» **DATA FOR THE TASK**:
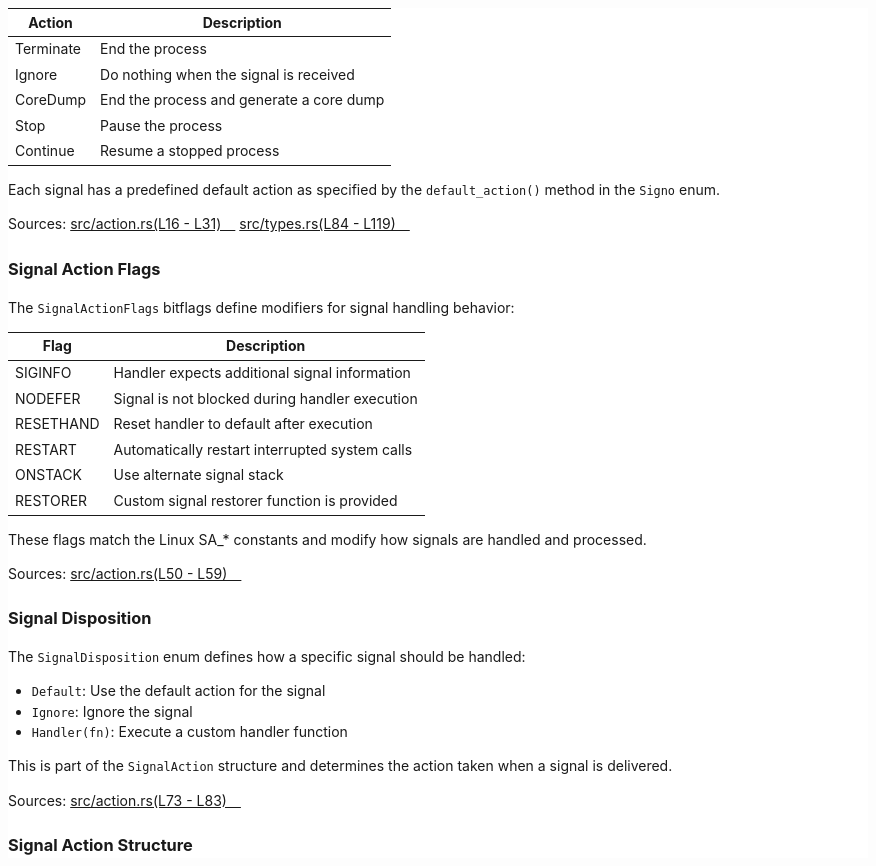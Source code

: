 |Action|Description|
| --- | --- |
|Terminate|End the process|
|Ignore|Do nothing when the signal is received|
|CoreDump|End the process and generate a core dump|
|Stop|Pause the process|
|Continue|Resume a stopped process|

Each signal has a predefined default action as specified by the `default_action()` method in the `Signo` enum.

Sources: [src/action.rs(L16 - L31)&emsp;](https://github.com/Starry-OS/axsignal/blob/b5b6089c/src/action.rs#L16-L31) [src/types.rs(L84 - L119)&emsp;](https://github.com/Starry-OS/axsignal/blob/b5b6089c/src/types.rs#L84-L119)

### Signal Action Flags

The `SignalActionFlags` bitflags define modifiers for signal handling behavior:

|Flag|Description|
| --- | --- |
|SIGINFO|Handler expects additional signal information|
|NODEFER|Signal is not blocked during handler execution|
|RESETHAND|Reset handler to default after execution|
|RESTART|Automatically restart interrupted system calls|
|ONSTACK|Use alternate signal stack|
|RESTORER|Custom signal restorer function is provided|

These flags match the Linux SA_* constants and modify how signals are handled and processed.

Sources: [src/action.rs(L50 - L59)&emsp;](https://github.com/Starry-OS/axsignal/blob/b5b6089c/src/action.rs#L50-L59)

### Signal Disposition

The `SignalDisposition` enum defines how a specific signal should be handled:

* `Default`: Use the default action for the signal
* `Ignore`: Ignore the signal
* `Handler(fn)`: Execute a custom handler function

This is part of the `SignalAction` structure and determines the action taken when a signal is delivered.

Sources: [src/action.rs(L73 - L83)&emsp;](https://github.com/Starry-OS/axsignal/blob/b5b6089c/src/action.rs#L73-L83)

### Signal Action Structure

» **ABOUT THIS TASK**: Nothing but the lines from the one containing "for the signal" to the end of the records above should appear, each copied exactly.

» **COMPLETED TASK**:
* `Default`: Use the default action for the signal
* `Ignore`: Ignore the signal
* `Handler(fn)`: Execute a custom handler function

This is part of the `SignalAction` structure and determines the action taken when a signal is delivered.

Sources: [src/action.rs(L73 - L83)&emsp;](https://github.com/Starry-OS/axsignal/blob/b5b6089c/src/action.rs#L73-L83)

### Signal Action Structure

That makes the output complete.